Saya juga sering terlambat sekolah lantaran memang malas atau sengaja terlambat agar tidak ikut pelajaran jam pertama. Dari keterlambatan sekolah itu saya menjadi kenal akrab dengan Bilal, kadang kami saling mengolok saat sama-sama terlambat.
“Cah telatan! Marai bangsane mundur ramaju-maju”, begitu olok-olok saya pada Bilal.
“Cocote. Kowe ya telat we nggaya Pot, Chepot *,” Balas Bilal dengan nada datar sambil tertawa kecil.

Semakin lama saya merasa aneh sebab setiap kali terlambat pasti bareng Bilal. Saya mulai bertanya-tanya sendiri, apakah Bilal memang suka terlambat? Tapi itu perkiraan saya yang memang agak konyol waktu itu. Keterlambatan sekolah Bilal memang harus ditelusuri sebab musababnya. Keterlambatan yang semakin tidak nalar.
Pernah saya sengaja untuk terlambat masuk sekolah dari hari Senin hingga Sabtu. Apa yang terjadi? Ternyata setiap hari saya selalu dibarengi oleh Bilal. Ya, setiap hari Bilal terlambat ke Sekolah. Saya tak menyangka sebab sebelumnya saya pikir Bilal tidak setiap hari terlambat sekolah.
Sejak saat itu saya mulai penasaran dengan Bilal, mengapa selalu terlambat? Apakah Bilal seorang pemalas seperti saya yang seenaknya sendiri? Namun ada satu hal yang saya ihat yaitu mata Bilal selalu merah setiap masuk sekolah. Seperti orang yang kurang tidur atau sering begadang.
Saking penasarannya sepulang sekolah saya main ke rumah Bilal yang sebenarnya masih satu Kecamatan dengan rumah saya. Di rumahnya saya dijamu makan dan minum oleh Bilal. Kedua orang tuanya menyambut dengan baik. Juga Yusup adiknya yang tampak langsung akrab. Saya merasakan kehangatan dalam keluarga Bilal.
Beberapa saat kemudian Bilal berkata kepada saya untuk membantu orang tuanya menyiapkan dagangan. Tentu saja saya mempersilahkan dan kami tetap ngobrol ke sana kemari sambil mendampingi Bilal bekerja.
Menjelang Mahgrib Bilal menata barang dagangan yang berupa nasi dan makanan ringan di gerobak Angkringan. Tak ketinggalan tiga ceret sebagai kekhasan Angkringan Yogyakarta. Semua disiapkannya dengan rapih. Makanan ringan terdiri dari gorengan pisang, tempe, tape, tahu, timus, sate telur puyuh, sate usus, rambak, kacang dan lain sebagainya.

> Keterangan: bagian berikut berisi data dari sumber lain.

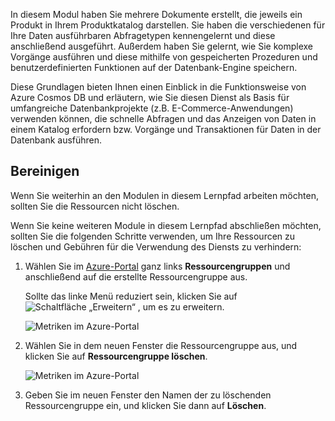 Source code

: In diesem Modul haben Sie mehrere Dokumente erstellt, die jeweils ein Produkt in Ihrem Produktkatalog darstellen. Sie haben die verschiedenen für Ihre Daten ausführbaren Abfragetypen kennengelernt und diese anschließend ausgeführt. Außerdem haben Sie gelernt, wie Sie komplexe Vorgänge ausführen und diese mithilfe von gespeicherten Prozeduren und benutzerdefinierten Funktionen auf der Datenbank-Engine speichern. 

Diese Grundlagen bieten Ihnen einen Einblick in die Funktionsweise von Azure Cosmos DB und erläutern, wie Sie diesen Dienst als Basis für umfangreiche Datenbankprojekte (z.B. E-Commerce-Anwendungen) verwenden können, die schnelle Abfragen und das Anzeigen von Daten in einem Katalog erfordern bzw. Vorgänge und Transaktionen für Daten in der Datenbank ausführen.

## <a name="clean-up"></a>Bereinigen
<!---TODO: Update for sandbox?--->

Wenn Sie weiterhin an den Modulen in diesem Lernpfad arbeiten möchten, sollten Sie die Ressourcen nicht löschen.

Wenn Sie keine weiteren Module in diesem Lernpfad abschließen möchten, sollten Sie die folgenden Schritte verwenden, um Ihre Ressourcen zu löschen und Gebühren für die Verwendung des Diensts zu verhindern:

1. Wählen Sie im [Azure-Portal](https://portal.azure.com/?azure-portal=true) ganz links **Ressourcengruppen** und anschließend auf die erstellte Ressourcengruppe aus.  

    Sollte das linke Menü reduziert sein, klicken Sie auf ![Schaltfläche „Erweitern“](../media/7-expand.png) , um es zu erweitern.

   ![Metriken im Azure-Portal](../media/7-delete-resources-select.png)

1. Wählen Sie in dem neuen Fenster die Ressourcengruppe aus, und klicken Sie auf **Ressourcengruppe löschen**.

   ![Metriken im Azure-Portal](../media/7-delete-resources.png)

1. Geben Sie im neuen Fenster den Namen der zu löschenden Ressourcengruppe ein, und klicken Sie dann auf **Löschen**.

Setelah semuanya siap Bilal dan adiknya mendorong gerobak angkringan ke ujung gang kampungnya, yang di pinggir jalan raya. Di atas trotoar jalan raya yang sering dilewati Bus malam itulah Bilal berjualan menunggu dagangannya. Bilal tampak begitu lihai melayani pembeli membuatkan berbagai macam jeniswedang: jahe, susu,jahe susu, teh, teh jahe, kopi, kopi susu dll.
Ketika hari sudah menjelang malam sekitar pukul tujuh saya pulang ke rumah untuk mandi dan ganti pakaian. Pulang sekolah malam bagi saya sangat biasa dan tidak dimarahi orang tua. Karena memang begitulah saya yang terbiasa hidup seenaknya, keluyuran sesuka hati sepulag sekolah. Setelahnya saya kembali nongkrong di Angkringan Bilal bersama Kohyun, Kintel dan Ibob, teman saya satu sekolah juga.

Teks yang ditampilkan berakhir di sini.